Contagion by Robin Cook

“You’re the boss,” Dick said. He gave his friend a jab on the shoulder. “My lips are sealed forever. Now chill out and relax.” He swung himself into the Jeep. “But let’s just buzz out there straight-away and check out this discovery.”

“You don’t want to see where I live first?” Ron asked.

“I have a feeling I’ll be seeing that more than I care to,” he said with a laugh.

“I suppose it’s not a bad time while everybody is preoccupied with the Anchorage flight and screwing around with the tourists.” He reached forward and started the engine.

They drove out of the airport and headed northeast on the only road. It was gravel. To talk they had to shout over the sound of the engine.

“It’s about eight miles to Prudhoe Bay,” Ron said, “but we’ll be turning off to the west in another mile or so. Remember, if anybody stops us, I’m just taking you to the new oilfield.”

Dick nodded. He couldn’t believe his friend was so uptight about this thing. Looking around at the flat, marshy monotonous tundra and the overcast gunmetal gray sky, he wondered if the place was getting to Ron. He guessed life was not easy on the alluvial plain of Alaska’s north slope. To lighten the mood he said: “Weather’s not bad. What’s the temperature?”

“You’re lucky,” Ron said. “There was some sun earlier, so it’s in the low fifties. This is as warm as it gets up here. Enjoy it while it lasts. It’ll probably flurry later today. It usually does. The perpetual joke is whether it’s the last snow of last winter or the first snow of next winter.”
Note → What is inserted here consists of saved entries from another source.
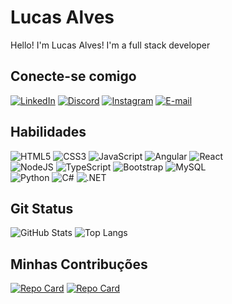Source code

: # Lucas Alves
  Hello! I'm Lucas Alves! I'm a full stack developer
## Conecte-se comigo
[![LinkedIn](https://img.shields.io/badge/LinkedIn-0077B5?style=for-the-badge&logo=linkedin&logoColor=white)](https://www.linkedin.com/in/lucas-alves-000aa4258/)
[![Discord](https://img.shields.io/badge/Discord-7289DA?style=for-the-badge&logo=discord&logoColor=white)](https://discord.com/channels/@lordsuprem./)
[![Instagram](https://img.shields.io/badge/-Instagram-%23E4405F?style=for-the-badge&logo=instagram&logoColor=white)](https://www.instagram.com/___lucas_alves/)
[![E-mail](https://img.shields.io/badge/-Email-000?style=for-the-badge&logo=microsoft-outlook&logoColor=007BFF)](mailto:la465551@gmail.com)
## Habilidades
![HTML5](https://img.shields.io/badge/HTML5-E34F26?style=for-the-badge&logo=html5&logoColor=white)
![CSS3](https://img.shields.io/badge/CSS3-1572B6?style=for-the-badge&logo=css3&logoColor=white)
![JavaScript](https://img.shields.io/badge/JavaScript-F7DF1E?style=for-the-badge&logo=javascript&logoColor=black)
![Angular](https://img.shields.io/badge/Angular-DD0031?style=for-the-badge&logo=angular&logoColor=white)
![React](https://img.shields.io/badge/React-20232A?style=for-the-badge&logo=react&logoColor=61DAFB)<br>
![NodeJS](https://img.shields.io/badge/node.js-6DA55F?style=for-the-badge&logo=node.js&logoColor=white) 
![TypeScript](https://img.shields.io/badge/TypeScript-007ACC?style=for-the-badge&logo=typescript&logoColor=white)
![Bootstrap](https://img.shields.io/badge/-boostrap-0D1117?style=for-the-badge&logo=bootstrap&labelColor=0D1117)
![MySQL](https://img.shields.io/badge/MySQL-00000F?style=for-the-badge&logo=mysql&logoColor=white)<br>
![Python](https://img.shields.io/badge/python-3670A0?style=for-the-badge&logo=python&logoColor=ffdd54)
![C#](https://img.shields.io/badge/C%23-239120?style=for-the-badge&logo=c-sharp&logoColor=white)
![.NET](https://img.shields.io/badge/.NET-5C2D91?style=for-the-badge&logo=.net&logoColor=white)
## Git Status
![GitHub Stats](https://github-readme-stats.vercel.app/api?username=Lucas063r&theme=transparent&bg_color=000&border_color=30A3DC&show_icons=true&icon_color=30A3DC&title_color=E94D5F&text_color=FFF)
![Top Langs](https://github-readme-stats-git-masterrstaa-rickstaa.vercel.app/api/top-langs/?username=Lucas063r&layout=compact&bg_color=000&border_color=30A3DC&title_color=E94D5F&text_color=FFF)
## Minhas Contribuções
[![Repo Card](https://github-readme-stats.vercel.app/api/pin/?username=Lucas063r&repo=projeto-landing-page&bg_color=000&border_color=30A3DC&show_icons=true&icon_color=30A3DC&title_color=E94D5F&text_color=FFF)](https://github.com/Lucas063r/projeto-landing-page)
[![Repo Card](https://github-readme-stats.vercel.app/api/pin/?username=Lucas063r&repo=Lista_para_casamento&bg_color=000&border_color=30A3DC&show_icons=true&icon_color=30A3DC&title_color=E94D5F&text_color=FFF)]([https://github.com/digitalinnovationone/dio-lab-open-source](https://github.com/Lucas063r/Lista_para_casamento))
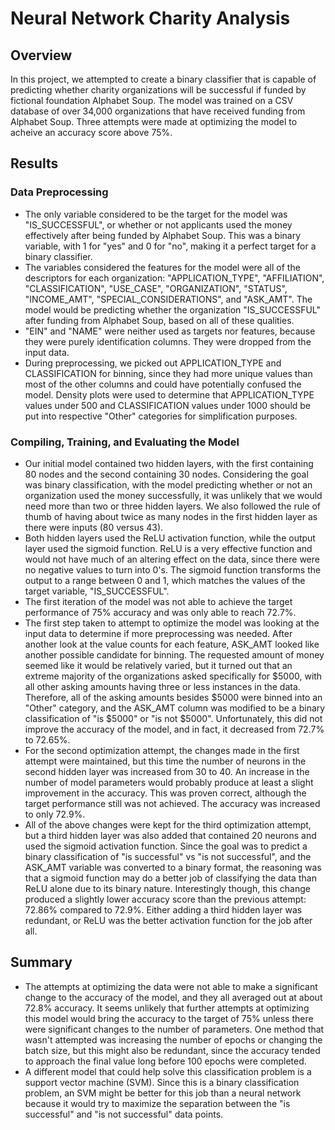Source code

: # Neural Network Charity Analysis
 
## Overview

In this project, we attempted to create a binary classifier that is capable of predicting whether charity organizations will be successful if funded by fictional foundation Alphabet Soup. The model was trained on a CSV database of over 34,000 organizations that have received funding from Alphabet Soup. Three attempts were made at optimizing the model to acheive an accuracy score above 75%.

## Results

### Data Preprocessing

* The only variable considered to be the target for the model was "IS_SUCCESSFUL", or whether or not applicants used the money effectively after being funded by Alphabet Soup. This was a binary variable, with 1 for "yes" and 0 for "no", making it a perfect target for a binary classifier.
* The variables considered the features for the model were all of the descriptors for each organization: "APPLICATION_TYPE", "AFFILIATION", "CLASSIFICATION", "USE_CASE", "ORGANIZATION", "STATUS", "INCOME_AMT", "SPECIAL_CONSIDERATIONS", and "ASK_AMT". The model would be predicting whether the organization "IS_SUCCESSFUL" after funding from Alphabet Soup, based on all of these qualities.
* "EIN" and "NAME" were neither used as targets nor features, because they were purely identification columns. They were dropped from the input data.
* During preprocessing, we picked out APPLICATION_TYPE and CLASSIFICATION for binning, since they had more unique values than most of the other columns and could have potentially confused the model. Density plots were used to determine that APPLICATION_TYPE values under 500 and CLASSIFICATION values under 1000 should be put into respective "Other" categories for simplification purposes.

### Compiling, Training, and Evaluating the Model

* Our initial model contained two hidden layers, with the first containing 80 nodes and the second containing 30 nodes. Considering the goal was binary classification, with the model predicting whether or not an organization used the money successfully, it was unlikely that we would need more than two or three hidden layers. We also followed the rule of thumb of having about twice as many nodes in the first hidden layer as there were inputs (80 versus 43).
* Both hidden layers used the ReLU activation function, while the output layer used the sigmoid function. ReLU is a very effective function and would not have much of an altering effect on the data, since there were no negative values to turn into 0's. The sigmoid function transforms the output to a range between 0 and 1, which matches the values of the target variable, "IS_SUCCESSFUL".
* The first iteration of the model was not able to achieve the target performance of 75% accuracy and was only able to reach 72.7%.
* The first step taken to attempt to optimize the model was looking at the input data to determine if more preprocessing was needed. After another look at the value counts for each feature, ASK_AMT looked like another possible candidate for binning. The requested amount of money seemed like it would be relatively varied, but it turned out that an extreme majority of the organizations asked specifically for $5000, with all other asking amounts having three or less instances in the data. Therefore, all of the asking amounts besides $5000 were binned into an "Other" category, and the ASK_AMT column was modified to be a binary classification of "is $5000" or "is not $5000". Unfortunately, this did not improve the accuracy of the model, and in fact, it decreased from 72.7% to 72.65%.
* For the second optimization attempt, the changes made in the first attempt were maintained, but this time the number of neurons in the second hidden layer was increased from 30 to 40. An increase in the number of model parameters would probably produce at least a slight improvement in the accuracy. This was proven correct, although the target performance still was not achieved. The accuracy was increased to only 72.9%.
* All of the above changes were kept for the third optimization attempt, but a third hidden layer was also added that contained 20 neurons and used the sigmoid activation function. Since the goal was to predict a binary classification of "is successful" vs "is not successful", and the ASK_AMT variable was converted to a binary format, the reasoning was that a sigmoid function may do a better job of classifying the data than ReLU alone due to its binary nature. Interestingly though, this change produced a slightly lower accuracy score than the previous attempt: 72.86% compared to 72.9%. Either adding a third hidden layer was redundant, or ReLU was the better activation function for the job after all.

## Summary

* The attempts at optimizing the data were not able to make a significant change to the accuracy of the model, and they all averaged out at about 72.8% accuracy. It seems unlikely that further attempts at optimizing this model would bring the accuracy to the target of 75% unless there were significant changes to the number of parameters. One method that wasn't attempted was increasing the number of epochs or changing the batch size, but this might also be redundant, since the accuracy tended to approach the final value long before 100 epochs were completed.
* A different model that could help solve this classification problem is a support vector machine (SVM). Since this is a binary classification problem, an SVM might be better for this job than a neural network because it would try to maximize the separation between the "is successful" and "is not successful" data points.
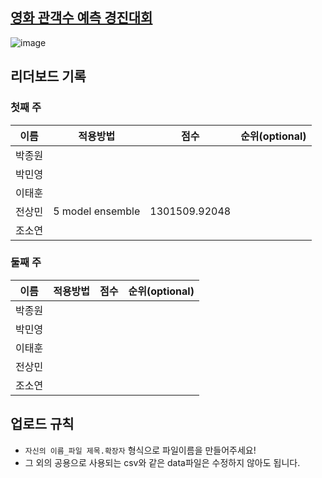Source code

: ## [영화 관객수 예측 경진대회](https://dacon.io/competitions/open/235536/overview/description)

![image](https://user-images.githubusercontent.com/45033215/192270581-4e1368eb-b433-4dc4-aaf3-2dbf3764953f.png)

## 리더보드 기록
### 첫째 주
|이름|적용방법|점수|순위(optional)|
|:---:|:---------------:|:---:|:---:|
|박종원||||
|박민영||||
|이태훈||||
|전상민|5 model ensemble|1301509.92048||
|조소연||||

### 둘째 주
|이름|적용방법|점수|순위(optional)|
|:---:|:---------------:|:---:|:---:|
|박종원||||
|박민영||||
|이태훈||||
|전상민||||
|조소연||||

## 업로드 규칙
- `자신의 이름_파일 제목.확장자` 형식으로 파일이름을 만들어주세요!
- 그 외의 공용으로 사용되는 csv와 같은 data파일은 수정하지 않아도 됩니다.
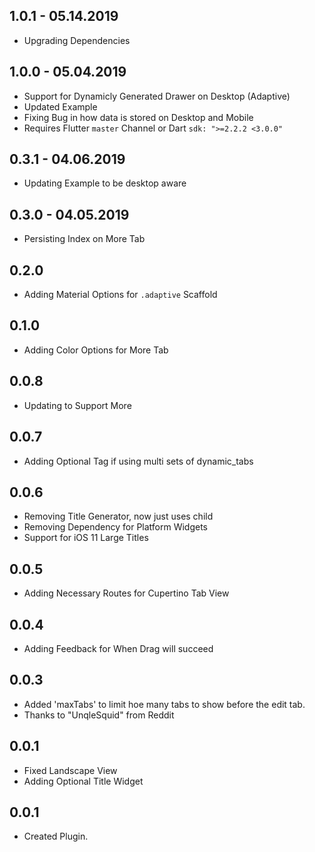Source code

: ## 1.0.1 - 05.14.2019

* Upgrading Dependencies

## 1.0.0 - 05.04.2019

* Support for Dynamicly Generated Drawer on Desktop (Adaptive)
* Updated Example
* Fixing Bug in how data is stored on Desktop and Mobile
* Requires Flutter `master` Channel or Dart `sdk: ">=2.2.2 <3.0.0"`

## 0.3.1 - 04.06.2019

* Updating Example to be desktop aware

## 0.3.0 - 04.05.2019

* Persisting Index on More Tab

## 0.2.0

* Adding Material Options for `.adaptive` Scaffold

## 0.1.0

* Adding Color Options for More Tab

## 0.0.8

* Updating to Support More

## 0.0.7

* Adding Optional Tag if using multi sets of dynamic_tabs

## 0.0.6

* Removing Title Generator, now just uses child
* Removing Dependency for Platform Widgets
* Support for iOS 11 Large Titles

## 0.0.5

* Adding Necessary Routes for Cupertino Tab View

## 0.0.4

* Adding Feedback for When Drag will succeed

## 0.0.3

* Added 'maxTabs' to limit hoe many tabs to show before the edit tab.
* Thanks to "UnqleSquid" from Reddit

## 0.0.1

* Fixed Landscape View
* Adding Optional Title Widget

## 0.0.1

* Created Plugin.

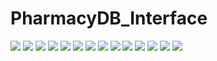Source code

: # PharmacyDB_Interface
<!-- ![](https://github.com/mohammedgamal2002/PharmacyDB_Interface/blob/master/pdf_images/Pharmacist%20DB_Page_01.png) -->
![](https://github.com/mohammedgamal2002/PharmacyDB_Interface/blob/master/pdf_images/Pharmacist%20DB_Page_02.png)
![](https://github.com/mohammedgamal2002/PharmacyDB_Interface/blob/master/pdf_images/Pharmacist%20DB_Page_03.png)
![](https://github.com/mohammedgamal2002/PharmacyDB_Interface/blob/master/pdf_images/Pharmacist%20DB_Page_04.png)
![](https://github.com/mohammedgamal2002/PharmacyDB_Interface/blob/master/pdf_images/Pharmacist%20DB_Page_05.png)
![](https://github.com/mohammedgamal2002/PharmacyDB_Interface/blob/master/pdf_images/Pharmacist%20DB_Page_06.png)
![](https://github.com/mohammedgamal2002/PharmacyDB_Interface/blob/master/pdf_images/Pharmacist%20DB_Page_07.png)
![](https://github.com/mohammedgamal2002/PharmacyDB_Interface/blob/master/pdf_images/Pharmacist%20DB_Page_08.png)
![](https://github.com/mohammedgamal2002/PharmacyDB_Interface/blob/master/pdf_images/Pharmacist%20DB_Page_09.png)
![](https://github.com/mohammedgamal2002/PharmacyDB_Interface/blob/master/pdf_images/Pharmacist%20DB_Page_10.png)
![](https://github.com/mohammedgamal2002/PharmacyDB_Interface/blob/master/pdf_images/Pharmacist%20DB_Page_11.png)
![](https://github.com/mohammedgamal2002/PharmacyDB_Interface/blob/master/pdf_images/Pharmacist%20DB_Page_12.png)
![](https://github.com/mohammedgamal2002/PharmacyDB_Interface/blob/master/pdf_images/Pharmacist%20DB_Page_13.png)
![](https://github.com/mohammedgamal2002/PharmacyDB_Interface/blob/master/pdf_images/Pharmacist%20DB_Page_14.png)
![](https://github.com/mohammedgamal2002/PharmacyDB_Interface/blob/master/pdf_images/Pharmacist%20DB_Page_15.png)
Dick smiled and nodded but couldn’t help but think that if the people up there considered that funny, they were in sad shape.

A few minutes later Ron turned left onto a smaller, newer road, heading northwest.

“How did you happen to find this abandoned igloo?” Dick asked.

“It wasn’t an igloo,” Ron said. “It was a house made out of peat blocks reinforced with whalebone. Igloos were only made as temporary shelters, like when people went out hunting on the ice. The Inupiat Eskimos lived in peat huts.”

“I stand corrected,” Dick said. “So how’d you come across it?”

“Totally by accident,” Ron said. “We found it when we were bulldozing for this road. We broke through the entrance tunnel.”

“Is everything still in it?” Dick asked. “I worried about that flying up here. I mean, I don’t want this to be a wasted trip.”

“Have no fear,” Ron said. “Nothing’s been touched. That I can assure you.”

“Maybe there are more dwellings in the general area,” Dick suggested. “Who knows? It could be a village.”

Ron shrugged. “Maybe so. But no one wants to find out. If anybody from the state got wind of this they’d stop construction on our feeder pipeline to the new field. That would be one huge disaster, because we have to have the feeder line functional before winter, and winter starts in August around here.”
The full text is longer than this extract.